Stored entries
-.-.-

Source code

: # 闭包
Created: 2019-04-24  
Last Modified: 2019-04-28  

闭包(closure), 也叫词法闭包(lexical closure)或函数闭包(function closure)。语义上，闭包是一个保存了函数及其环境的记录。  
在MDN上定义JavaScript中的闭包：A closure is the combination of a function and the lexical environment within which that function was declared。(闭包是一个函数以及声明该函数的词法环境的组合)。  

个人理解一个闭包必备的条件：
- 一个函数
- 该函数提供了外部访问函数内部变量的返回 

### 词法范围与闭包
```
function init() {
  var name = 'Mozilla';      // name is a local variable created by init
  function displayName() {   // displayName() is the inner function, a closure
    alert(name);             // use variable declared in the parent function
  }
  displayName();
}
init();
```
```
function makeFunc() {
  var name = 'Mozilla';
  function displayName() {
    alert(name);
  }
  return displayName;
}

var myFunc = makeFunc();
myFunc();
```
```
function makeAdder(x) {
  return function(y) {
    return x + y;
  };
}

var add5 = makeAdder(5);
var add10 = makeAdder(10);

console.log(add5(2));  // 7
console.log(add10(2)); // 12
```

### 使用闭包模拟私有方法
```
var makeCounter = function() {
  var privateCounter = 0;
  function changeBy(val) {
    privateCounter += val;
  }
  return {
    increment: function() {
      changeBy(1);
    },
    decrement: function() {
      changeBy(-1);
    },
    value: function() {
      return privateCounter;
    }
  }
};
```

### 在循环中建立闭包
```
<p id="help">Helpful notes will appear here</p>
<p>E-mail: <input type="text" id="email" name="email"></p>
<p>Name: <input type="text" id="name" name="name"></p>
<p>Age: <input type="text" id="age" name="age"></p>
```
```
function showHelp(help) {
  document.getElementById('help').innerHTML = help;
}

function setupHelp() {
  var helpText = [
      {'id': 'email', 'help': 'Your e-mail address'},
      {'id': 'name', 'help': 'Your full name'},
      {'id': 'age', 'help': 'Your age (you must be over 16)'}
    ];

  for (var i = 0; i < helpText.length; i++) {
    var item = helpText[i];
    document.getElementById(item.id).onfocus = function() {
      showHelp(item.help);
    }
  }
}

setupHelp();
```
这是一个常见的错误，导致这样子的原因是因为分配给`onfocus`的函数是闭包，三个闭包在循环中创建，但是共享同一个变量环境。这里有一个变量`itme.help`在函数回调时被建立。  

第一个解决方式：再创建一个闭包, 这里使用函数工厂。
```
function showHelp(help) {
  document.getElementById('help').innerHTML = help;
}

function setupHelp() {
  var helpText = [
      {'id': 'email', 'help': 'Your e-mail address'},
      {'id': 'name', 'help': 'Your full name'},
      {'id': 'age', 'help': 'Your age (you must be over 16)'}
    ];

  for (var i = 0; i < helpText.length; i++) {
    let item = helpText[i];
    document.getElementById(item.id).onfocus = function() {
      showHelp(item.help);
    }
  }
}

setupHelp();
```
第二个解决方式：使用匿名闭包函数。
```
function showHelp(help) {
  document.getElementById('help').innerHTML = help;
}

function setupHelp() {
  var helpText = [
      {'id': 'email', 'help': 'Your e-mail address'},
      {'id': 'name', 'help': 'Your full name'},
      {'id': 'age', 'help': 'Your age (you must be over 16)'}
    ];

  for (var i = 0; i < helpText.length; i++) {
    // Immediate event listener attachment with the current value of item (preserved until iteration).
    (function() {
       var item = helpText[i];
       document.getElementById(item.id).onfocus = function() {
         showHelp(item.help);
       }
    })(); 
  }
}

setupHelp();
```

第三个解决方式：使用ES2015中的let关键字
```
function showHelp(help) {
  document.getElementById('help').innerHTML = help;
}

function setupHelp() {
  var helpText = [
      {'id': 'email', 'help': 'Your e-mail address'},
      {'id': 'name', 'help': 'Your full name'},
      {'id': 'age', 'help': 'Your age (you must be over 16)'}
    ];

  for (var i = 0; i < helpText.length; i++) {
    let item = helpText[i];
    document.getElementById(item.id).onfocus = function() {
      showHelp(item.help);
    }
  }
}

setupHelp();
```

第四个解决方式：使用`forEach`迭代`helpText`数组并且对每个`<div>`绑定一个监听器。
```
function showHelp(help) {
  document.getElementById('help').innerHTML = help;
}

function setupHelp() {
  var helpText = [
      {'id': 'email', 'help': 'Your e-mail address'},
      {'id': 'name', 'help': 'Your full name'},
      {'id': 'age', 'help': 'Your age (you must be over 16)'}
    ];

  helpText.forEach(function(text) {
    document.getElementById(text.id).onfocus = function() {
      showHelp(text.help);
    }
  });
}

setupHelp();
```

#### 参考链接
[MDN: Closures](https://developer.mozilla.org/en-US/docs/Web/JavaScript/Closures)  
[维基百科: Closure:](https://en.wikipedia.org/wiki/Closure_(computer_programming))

-.-.-

> _Exercise objective_
Look for the word "displayName" in the data, then return every line that contains it.

> _Problem solution_
  function displayName() {   // displayName() is the inner function, a closure
  displayName();
  function displayName() {
  return displayName;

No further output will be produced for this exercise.